-- Given records follows --
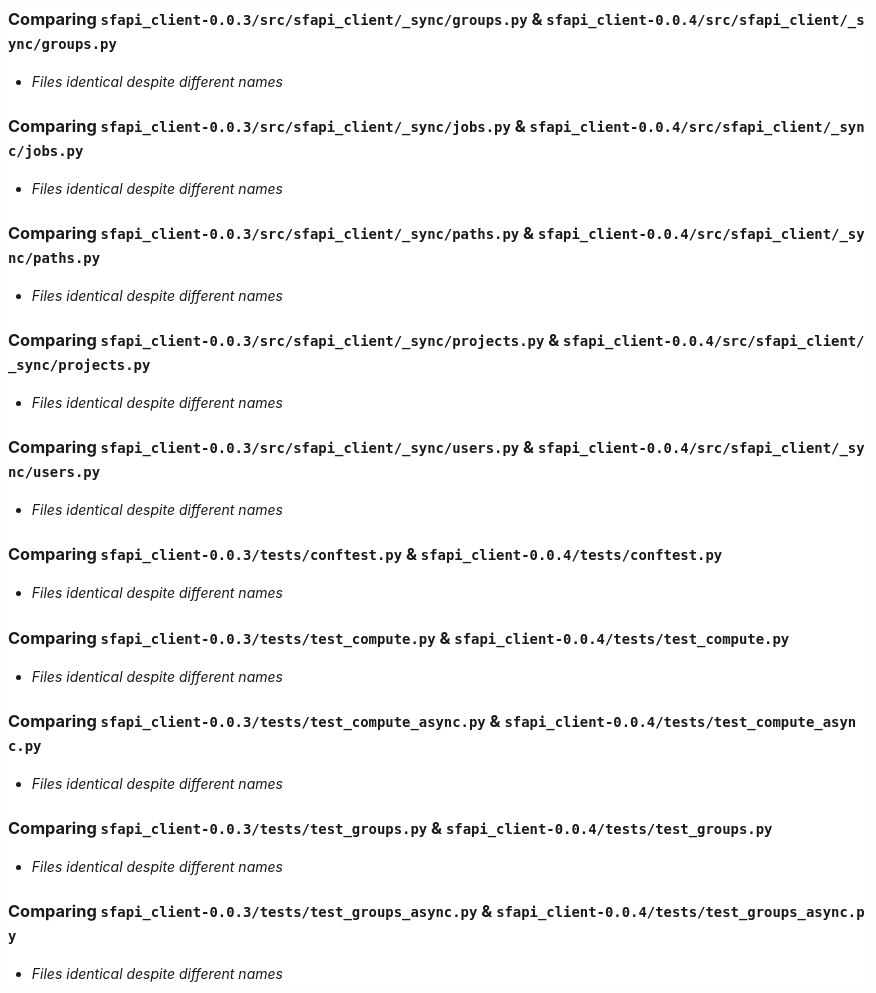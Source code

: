 ### Comparing `sfapi_client-0.0.3/src/sfapi_client/_sync/groups.py` & `sfapi_client-0.0.4/src/sfapi_client/_sync/groups.py`

 * *Files identical despite different names*

### Comparing `sfapi_client-0.0.3/src/sfapi_client/_sync/jobs.py` & `sfapi_client-0.0.4/src/sfapi_client/_sync/jobs.py`

 * *Files identical despite different names*

### Comparing `sfapi_client-0.0.3/src/sfapi_client/_sync/paths.py` & `sfapi_client-0.0.4/src/sfapi_client/_sync/paths.py`

 * *Files identical despite different names*

### Comparing `sfapi_client-0.0.3/src/sfapi_client/_sync/projects.py` & `sfapi_client-0.0.4/src/sfapi_client/_sync/projects.py`

 * *Files identical despite different names*

### Comparing `sfapi_client-0.0.3/src/sfapi_client/_sync/users.py` & `sfapi_client-0.0.4/src/sfapi_client/_sync/users.py`

 * *Files identical despite different names*

### Comparing `sfapi_client-0.0.3/tests/conftest.py` & `sfapi_client-0.0.4/tests/conftest.py`

 * *Files identical despite different names*

### Comparing `sfapi_client-0.0.3/tests/test_compute.py` & `sfapi_client-0.0.4/tests/test_compute.py`

 * *Files identical despite different names*

### Comparing `sfapi_client-0.0.3/tests/test_compute_async.py` & `sfapi_client-0.0.4/tests/test_compute_async.py`

 * *Files identical despite different names*

### Comparing `sfapi_client-0.0.3/tests/test_groups.py` & `sfapi_client-0.0.4/tests/test_groups.py`

 * *Files identical despite different names*

### Comparing `sfapi_client-0.0.3/tests/test_groups_async.py` & `sfapi_client-0.0.4/tests/test_groups_async.py`

 * *Files identical despite different names*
-- Given records concluded --
Exercise details: Whenever a line in the records above contains the string "tests", copy that line.

Your solution:
### Comparing `sfapi_client-0.0.3/tests/conftest.py` & `sfapi_client-0.0.4/tests/conftest.py`
### Comparing `sfapi_client-0.0.3/tests/test_compute.py` & `sfapi_client-0.0.4/tests/test_compute.py`
### Comparing `sfapi_client-0.0.3/tests/test_compute_async.py` & `sfapi_client-0.0.4/tests/test_compute_async.py`
### Comparing `sfapi_client-0.0.3/tests/test_groups.py` & `sfapi_client-0.0.4/tests/test_groups.py`
### Comparing `sfapi_client-0.0.3/tests/test_groups_async.py` & `sfapi_client-0.0.4/tests/test_groups_async.py`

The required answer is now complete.